Wednesday, April 07, 2004

Early on a Thursday morning, my last in Wellington, two guys from the Salvation Army knocked on the back door, somewhat earlier than I had expected them. I helped them carry my bed, mattress, and computer table out the back door, and they loaded them into their truck. My chest of drawers and little bookshelf (which I had inherited from other people anyway) I left for Avril, who is always a little avaricious for furniture and other junk. The entire rest of my life I was able to fit snugly into a Toyota Celica. Of these items, there was one computer in several boxes, which I have now given to Sophia. She and Jeremy also inherited my two guitars (one to mind, one to sell for their own profit). With my parents, I’m leaving one box of books, a little pile of clothes, 30 or 40 CDs, and a small collection of papers and computer discs (my works in progress). In return, I managed to get rid of over half of my stuff which had been sitting in boxes in their garage. So they made a considerable net gain on the transaction.
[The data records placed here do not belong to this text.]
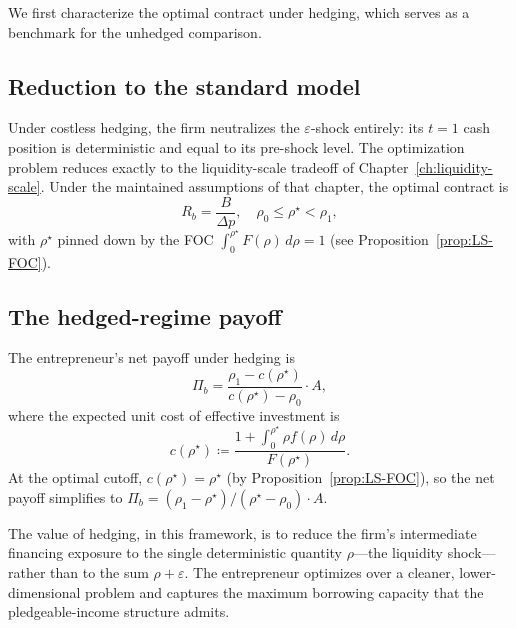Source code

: \documentclass[11pt,a4paper,oneside]{book}
\def\leq{\leqslant}
\theoremstyle{plain}
\theoremstyle{definition}
\theoremstyle{remark}
\numberwithin{equation}{chapter}
\begin{document}
We first characterize the optimal contract under hedging, which serves as a benchmark for the unhedged comparison.

\subsection{Reduction to the standard model}

Under costless hedging, the firm neutralizes the $\varepsilon$-shock entirely: its $t=1$ cash position is deterministic and equal to its pre-shock level.
The optimization problem reduces exactly to the liquidity-scale tradeoff of Chapter~\ref{ch:liquidity-scale}.
Under the maintained assumptions of that chapter, the optimal contract is
\begin{equation}\label{eq:RM-hedged-contract}
  R_b = \frac{B}{\Delta p},
  \quad
  \rho_0 \leq \rho^\star < \rho_1,
\end{equation}
with $\rho^\star$ pinned down by the FOC $\int_0^{\rho^\star} F(\rho) \, d\rho = 1$ (see Proposition~\ref{prop:LS-FOC}).

\subsection{The hedged-regime payoff}

The entrepreneur's net payoff under hedging is
\begin{equation}\label{eq:RM-hedged-payoff}
  \Pi_b = \frac{\rho_1 - c(\rho^\star)}{c(\rho^\star) - \rho_0} \cdot A,
\end{equation}
where the expected unit cost of effective investment is
\begin{equation}\label{eq:RM-c-hedged}
  c(\rho^\star) \coloneqq \frac{1 + \int_0^{\rho^\star} \rho f(\rho) \, d\rho}{F(\rho^\star)}.
\end{equation}
At the optimal cutoff, $c(\rho^\star) = \rho^\star$ (by Proposition~\ref{prop:LS-FOC}), so the net payoff simplifies to $\Pi_b = (\rho_1 - \rho^\star)/(\rho^\star - \rho_0) \cdot A$.

The value of hedging, in this framework, is to reduce the firm's intermediate financing exposure to the single deterministic quantity $\rho$---the liquidity shock---rather than to the sum $\rho + \varepsilon$.
The entrepreneur optimizes over a cleaner, lower-dimensional problem and captures the maximum borrowing capacity that the pledgeable-income structure admits.

\end{document}
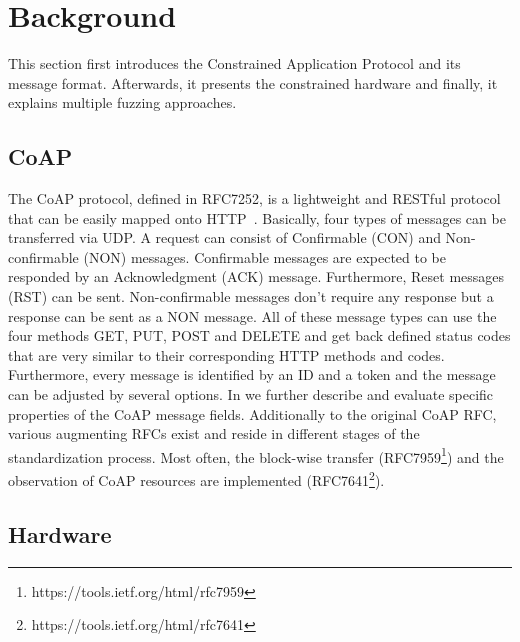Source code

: \section{Background}
\label{section:background}

This section first introduces the Constrained Application Protocol and its message format. Afterwards, it presents the constrained hardware and finally, it explains multiple fuzzing approaches.

\subsection{CoAP}

The CoAP protocol, defined in RFC7252, is a lightweight and RESTful protocol that can be easily mapped onto HTTP~\cite{RFC7252}. Basically, four types of messages can be transferred via UDP. A request can consist of Confirmable (CON) and Non-confirmable (NON) messages. Confirmable messages are expected to be responded by an Acknowledgment (ACK) message. Furthermore, Reset messages (RST) can be sent. Non-confirmable messages don't require any response but a response can be sent as a NON message. All of these message types can use the four methods GET, PUT, POST and DELETE and get back defined status codes that are very similar to their corresponding HTTP methods and codes. Furthermore, every message is identified by an ID and a token and the message can be adjusted by several options. In  we further describe and evaluate specific properties of the CoAP message fields.
Additionally to the original CoAP RFC, various augmenting RFCs exist and reside in different stages of the standardization process. Most often, the block-wise transfer (RFC7959\footnote{https://tools.ietf.org/html/rfc7959}) and the observation of CoAP resources are implemented (RFC7641\footnote{https://tools.ietf.org/html/rfc7641}).

\subsection{Hardware}

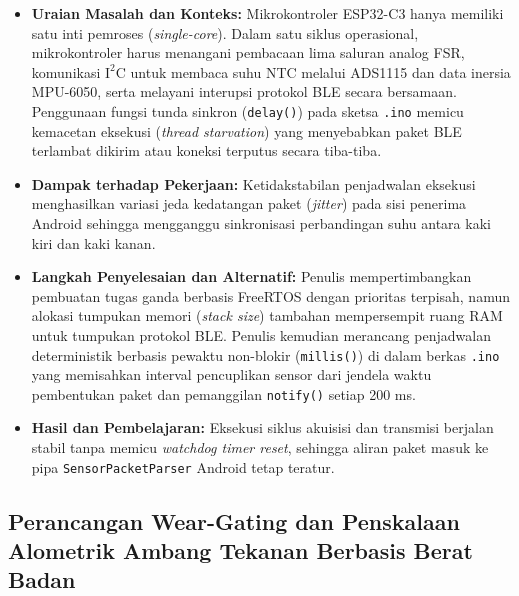 \begin{itemize}
    \item \textbf{Uraian Masalah dan Konteks:} Mikrokontroler ESP32-C3 hanya memiliki satu inti pemroses (\textit{single-core}). Dalam satu siklus operasional, mikrokontroler harus menangani pembacaan lima saluran analog FSR, komunikasi $\text{I}^2\text{C}$ untuk membaca suhu NTC melalui ADS1115 dan data inersia MPU-6050, serta melayani interupsi protokol BLE secara bersamaan. Penggunaan fungsi tunda sinkron (\texttt{delay()}) pada sketsa \texttt{.ino} memicu kemacetan eksekusi (\textit{thread starvation}) yang menyebabkan paket BLE terlambat dikirim atau koneksi terputus secara tiba-tiba.
    \item \textbf{Dampak terhadap Pekerjaan:} Ketidakstabilan penjadwalan eksekusi menghasilkan variasi jeda kedatangan paket (\textit{jitter}) pada sisi penerima Android sehingga mengganggu sinkronisasi perbandingan suhu antara kaki kiri dan kaki kanan.
    \item \textbf{Langkah Penyelesaian dan Alternatif:} Penulis mempertimbangkan pembuatan tugas ganda berbasis FreeRTOS dengan prioritas terpisah, namun alokasi tumpukan memori (\textit{stack size}) tambahan mempersempit ruang RAM untuk tumpukan protokol BLE. Penulis kemudian merancang penjadwalan deterministik berbasis pewaktu non-blokir (\texttt{millis()}) di dalam berkas \texttt{.ino} yang memisahkan interval pencuplikan sensor dari jendela waktu pembentukan paket dan pemanggilan \texttt{notify()} setiap 200 ms.
    \item \textbf{Hasil dan Pembelajaran:} Eksekusi siklus akuisisi dan transmisi berjalan stabil tanpa memicu \textit{watchdog timer reset}, sehingga aliran paket masuk ke pipa \texttt{SensorPacketParser} Android tetap teratur.
\end{itemize}

\subsection{Perancangan Wear-Gating dan Penskalaan Alometrik Ambang Tekanan Berbasis Berat Badan}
Pretty much everything else – including my new Kathmandu hiking shoes - has fit with surprising ease into my backpack and detachable shoulder pack. My entire existence contained within a few square feet of Great Outdoors canvas. Hardly ever do I feel so secure and complete than at moments such as this.

I’m flying out today and feel extremely nervous.

Sunday, April 04, 2004


Saturday April 3 2004 – Sophia’s wedding day

The day when my youngest sister became the first of four siblings to tie the knot arrived with a morning of implausible perfection. Friday was a warm 27 degrees with a gusty nor’wester which died towards evening and shifted off that quarter. By Saturday morning it was cooler but clear, steel blue with only the gentlest of zephyrs. The wedding ceremony was to be at my uncle Tom’s place at Robinson’s Bay, on the road to Akaroa. Tom and his wife Rosemary have a wooden cottage there with a sloping front lawn, framed by young ngaio trees, which looks south-west over the Onawe peninsula and Akaroa harbour.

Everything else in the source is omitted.